(Data records)
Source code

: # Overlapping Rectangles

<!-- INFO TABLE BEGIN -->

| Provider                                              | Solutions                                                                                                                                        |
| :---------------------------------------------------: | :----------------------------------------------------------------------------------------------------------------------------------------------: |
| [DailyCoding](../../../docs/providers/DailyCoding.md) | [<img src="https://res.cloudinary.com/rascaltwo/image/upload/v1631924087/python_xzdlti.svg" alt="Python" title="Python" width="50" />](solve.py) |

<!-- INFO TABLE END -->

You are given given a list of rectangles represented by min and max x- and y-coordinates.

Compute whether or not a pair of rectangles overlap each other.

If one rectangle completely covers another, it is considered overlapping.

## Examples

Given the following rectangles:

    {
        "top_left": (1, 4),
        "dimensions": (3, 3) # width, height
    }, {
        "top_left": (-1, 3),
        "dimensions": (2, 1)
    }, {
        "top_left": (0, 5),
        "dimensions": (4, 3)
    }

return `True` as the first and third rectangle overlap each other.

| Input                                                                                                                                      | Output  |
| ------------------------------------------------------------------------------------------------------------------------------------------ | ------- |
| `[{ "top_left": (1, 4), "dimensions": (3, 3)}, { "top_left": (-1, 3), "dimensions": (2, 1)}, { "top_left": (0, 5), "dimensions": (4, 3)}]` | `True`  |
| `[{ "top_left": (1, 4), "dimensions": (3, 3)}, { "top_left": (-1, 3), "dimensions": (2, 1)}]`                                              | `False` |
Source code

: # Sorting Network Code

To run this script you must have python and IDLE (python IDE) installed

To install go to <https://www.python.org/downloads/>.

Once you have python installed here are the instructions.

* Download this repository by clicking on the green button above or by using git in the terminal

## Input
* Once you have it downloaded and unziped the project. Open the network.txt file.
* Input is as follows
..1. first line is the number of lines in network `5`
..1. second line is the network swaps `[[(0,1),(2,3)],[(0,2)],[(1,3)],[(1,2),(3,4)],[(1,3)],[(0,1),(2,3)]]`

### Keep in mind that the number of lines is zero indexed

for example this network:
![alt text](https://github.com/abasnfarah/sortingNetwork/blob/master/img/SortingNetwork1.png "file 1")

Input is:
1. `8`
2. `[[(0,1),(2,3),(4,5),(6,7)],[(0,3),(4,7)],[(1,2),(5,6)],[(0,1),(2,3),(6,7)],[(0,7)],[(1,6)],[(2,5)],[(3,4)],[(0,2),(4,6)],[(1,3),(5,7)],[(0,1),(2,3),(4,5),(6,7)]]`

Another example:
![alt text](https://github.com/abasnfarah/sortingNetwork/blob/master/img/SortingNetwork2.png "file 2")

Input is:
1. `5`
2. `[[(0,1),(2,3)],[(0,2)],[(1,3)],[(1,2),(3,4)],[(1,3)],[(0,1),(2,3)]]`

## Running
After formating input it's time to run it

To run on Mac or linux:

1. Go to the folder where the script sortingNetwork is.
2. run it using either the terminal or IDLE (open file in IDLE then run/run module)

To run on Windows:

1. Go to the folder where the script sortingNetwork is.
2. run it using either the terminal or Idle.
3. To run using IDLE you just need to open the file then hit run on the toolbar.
(End Data records)
## Exercise objective
Each record must be transcribed word for word.

## Task solution
Source code

: # Overlapping Rectangles

<!-- INFO TABLE BEGIN -->

| Provider                                              | Solutions                                                                                                                                        |
| :---------------------------------------------------: | :----------------------------------------------------------------------------------------------------------------------------------------------: |
| [DailyCoding](../../../docs/providers/DailyCoding.md) | [<img src="https://res.cloudinary.com/rascaltwo/image/upload/v1631924087/python_xzdlti.svg" alt="Python" title="Python" width="50" />](solve.py) |

<!-- INFO TABLE END -->

You are given given a list of rectangles represented by min and max x- and y-coordinates.

Compute whether or not a pair of rectangles overlap each other.

If one rectangle completely covers another, it is considered overlapping.

## Examples

Given the following rectangles:

    {
        "top_left": (1, 4),
        "dimensions": (3, 3) # width, height
    }, {
        "top_left": (-1, 3),
        "dimensions": (2, 1)
    }, {
        "top_left": (0, 5),
        "dimensions": (4, 3)
    }

return `True` as the first and third rectangle overlap each other.

| Input                                                                                                                                      | Output  |
| ------------------------------------------------------------------------------------------------------------------------------------------ | ------- |
| `[{ "top_left": (1, 4), "dimensions": (3, 3)}, { "top_left": (-1, 3), "dimensions": (2, 1)}, { "top_left": (0, 5), "dimensions": (4, 3)}]` | `True`  |
| `[{ "top_left": (1, 4), "dimensions": (3, 3)}, { "top_left": (-1, 3), "dimensions": (2, 1)}]`                                              | `False` |
Source code

: # Sorting Network Code

To run this script you must have python and IDLE (python IDE) installed

To install go to <https://www.python.org/downloads/>.

Once you have python installed here are the instructions.

* Download this repository by clicking on the green button above or by using git in the terminal

## Input
* Once you have it downloaded and unziped the project. Open the network.txt file.
* Input is as follows
..1. first line is the number of lines in network `5`
..1. second line is the network swaps `[[(0,1),(2,3)],[(0,2)],[(1,3)],[(1,2),(3,4)],[(1,3)],[(0,1),(2,3)]]`

### Keep in mind that the number of lines is zero indexed

for example this network:
![alt text](https://github.com/abasnfarah/sortingNetwork/blob/master/img/SortingNetwork1.png "file 1")

Input is:
1. `8`
2. `[[(0,1),(2,3),(4,5),(6,7)],[(0,3),(4,7)],[(1,2),(5,6)],[(0,1),(2,3),(6,7)],[(0,7)],[(1,6)],[(2,5)],[(3,4)],[(0,2),(4,6)],[(1,3),(5,7)],[(0,1),(2,3),(4,5),(6,7)]]`

Another example:
![alt text](https://github.com/abasnfarah/sortingNetwork/blob/master/img/SortingNetwork2.png "file 2")

Input is:
1. `5`
2. `[[(0,1),(2,3)],[(0,2)],[(1,3)],[(1,2),(3,4)],[(1,3)],[(0,1),(2,3)]]`

## Running
After formating input it's time to run it

To run on Mac or linux:

1. Go to the folder where the script sortingNetwork is.
2. run it using either the terminal or IDLE (open file in IDLE then run/run module)

To run on Windows:

1. Go to the folder where the script sortingNetwork is.
2. run it using either the terminal or Idle.
3. To run using IDLE you just need to open the file then hit run on the toolbar.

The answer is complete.